Bu yazı, bir psikologun bakış açısından hayata ve ruh sıhhatine dair 12 temel tavsiyeyi içeriyor. Hislerle sağlıklı ilgiler kurmak, hudut koymayı öğrenmek, mükemmeliyetçilikten uzaklaşmak ve güzelleşme sürecine sabırla yaklaşmak üzere mevzulara değiniliyor. Yazı, okura içsel farkındalık kazandırmayı, kendine şefkatle yaklaşmayı ve ruhsal dayanıklılığını güçlendirmeyi amaçlıyor.
“Yapmam gerek fakat bir türlü başlayamıyorum...” Bazen yalnızca bir mail atmak, bir ödevi yazmak ya da bir aramayı yapmak gerekir fakat biz günlerce bekleriz. Yapılacak işler gözümüzde büyür, vakit akar ve sonunda kendimizi hatalı, yetersiz ya da çaresiz hissederiz. İşte bu erteleme davranışı, birçok kişinin hayat kalitesini sessizce düşüren ve birden fazla vakit yanlış anlaşılan bir durumdur. Ankara Emek’teki ofisimde, erteleme eğilimiyle baş etmekte zorlanan danışanlarla ferdî terapi süreçleri yürütüyorum. Bu yazıda, ertelemenin nedenlerini, ruhsal boyutunu ve tahlil yollarını birlikte ele alacağız.
Depresyon: Sadece Bir Mutsuzluk Değil, Sessiz Bir Yorgunluktur Herkes vakit zaman kendini üzgün ya da keyifsiz hissedebilir. Lakin kimi vakitler vardır ki, bu his süreksiz olmaktan çıkar ve günlere, haftalara yayılır. Sabahları uyanmakta zorlanıyorsanız, kendinizi daima yorgun, isteksiz hissediyorsanız ve hayattan eskisi kadar keyif alamıyorsanız, bu durum depresyon ile bağlantılı olabilir. Depresyon, sırf mutsuzluk değil; güç kaybı, ümitsizlik, değersizlik hisleri ve hayattan kopmuşluk hissiyle seyreden bir ruhsal durumdur. Klinik psikolog olarak, Emek – Ankara’daki ofisimde bu süreci birlikte anlamaya ve dönüştürmeye yardımcı oluyorum.

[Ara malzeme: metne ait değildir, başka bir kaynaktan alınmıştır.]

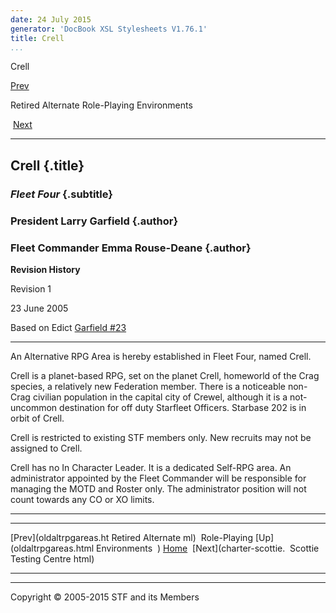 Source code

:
 ```yaml
---
date: 24 July 2015
generator: 'DocBook XSL Stylesheets V1.76.1'
title: Crell
...
```


Crell

[Prev](oldaltrpgareas.html) 

Retired Alternate Role-Playing Environments

 [Next](charter-scottie.html)

* * * * *

Crell {.title}
-----

### *Fleet Four* {.subtitle}

### President Larry Garfield {.author}

### Fleet Commander Emma Rouse-Deane {.author}

**Revision History**

Revision 1

23 June 2005

Based on Edict [Garfield
\#23](http://www.star-fleet.com/prez/edicts/garfield/#e23)

* * * * *

An Alternative RPG Area is hereby established in Fleet Four, named
Crell.

Crell is a planet-based RPG, set on the planet Crell, homeworld of the
Crag species, a relatively new Federation member. There is a noticeable
non-Crag civilian population in the capital city of Crewel, although it
is a not-uncommon destination for off duty Starfleet Officers. Starbase
202 is in orbit of Crell.

Crell is restricted to existing STF members only. New recruits may not
be assigned to Crell.

Crell has no In Character Leader. It is a dedicated Self-RPG area. An
administrator appointed by the Fleet Commander will be responsible for
managing the MOTD and Roster only. The administrator position will not
count towards any CO or XO limits.

* * * * *

  ------------------------ ------------------------ ------------------------
  [Prev](oldaltrpgareas.ht Retired Alternate
  ml)                      Role-Playing
  [Up](oldaltrpgareas.html Environments 
  )                        [Home](../index.html)
   [Next](charter-scottie.  Scottie Testing Centre
  html)                    
  ------------------------ ------------------------ ------------------------

* * * * *

Copyright © 2005-2015 STF and its Members
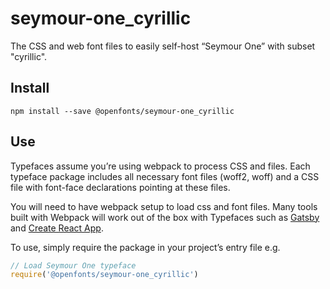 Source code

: 
# seymour-one_cyrillic

The CSS and web font files to easily self-host “Seymour One” with subset "cyrillic".

## Install

`npm install --save @openfonts/seymour-one_cyrillic`

## Use

Typefaces assume you’re using webpack to process CSS and files. Each typeface
package includes all necessary font files (woff2, woff) and a CSS file with
font-face declarations pointing at these files.

You will need to have webpack setup to load css and font files. Many tools built
with Webpack will work out of the box with Typefaces such as [Gatsby](https://github.com/gatsbyjs/gatsby)
and [Create React App](https://github.com/facebookincubator/create-react-app).

To use, simply require the package in your project’s entry file e.g.

```javascript
// Load Seymour One typeface
require('@openfonts/seymour-one_cyrillic')
```
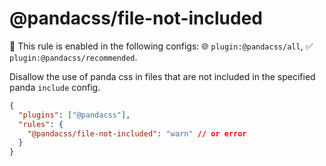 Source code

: # @pandacss/file-not-included

💼 This rule is enabled in the following configs: 🌐 `plugin:@pandacss/all`, ✅ `plugin:@pandacss/recommended`.

<!-- end auto-generated rule header -->

Disallow the use of panda css in files that are not included in the specified panda `include` config.

```json
{
  "plugins": ["@pandacss"],
  "rules": {
    "@pandacss/file-not-included": "warn" // or error
  }
}
```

Hudut Koymak Nedir, Ne Değildir? Hudut koymak; çocuğu kısıtlamak, cezalandırmak ya da baskılamak değil, inançlı bir çerçeve sunmaktır. Çocuklar sonlar sayesinde neyin kabul edilebilir, neyin kabul edilemez olduğunu öğrenir. Bu hudutlar, çocuğun ruhsal gelişimi ve toplumsal münasebetleri açısından bir rehber fonksiyonu görür.
Pedagoji Nedir? Pedagoji, çocukların eğitimi, gelişimi ve ruhsal sıhhatiyle ilgilenen bilim koludur. Kökeni Yunanca ‘paidagogos’ sözüne dayanır ve ‘çocuğu yönlendiren’ manasına gelir. Çağdaş pedagojide ise yalnızca akademik bilgi transferi değil, çocuğun toplumsal, duygusal ve ahlaki gelişimi de kıymet taşır. Her çocuğun kişiselliğine hürmet duyan ve gelişimini destekleyen pedagojik yaklaşımlar, toplumsal refahın temelidir.
Günümüzde çiftler ortasında yaşanan sorunlar sadece irtibat, itimat ya da ahenkle hudutlu değildir; cinsellik de bağlantının temel taşlarından biridir ve birden fazla vakit sessizce göz gerisi edilir. Halbuki sağlıklı bir cinsel ömür, hem ferdi ruhsal uygun oluşu hem de ilişkisel doyumu direkt tesirler. Cinsel terapi ise bu alanda yaşanan zahmetlerin profesyonelce ele alınmasını sağlayan bilimsel ve etik bir terapi sürecidir.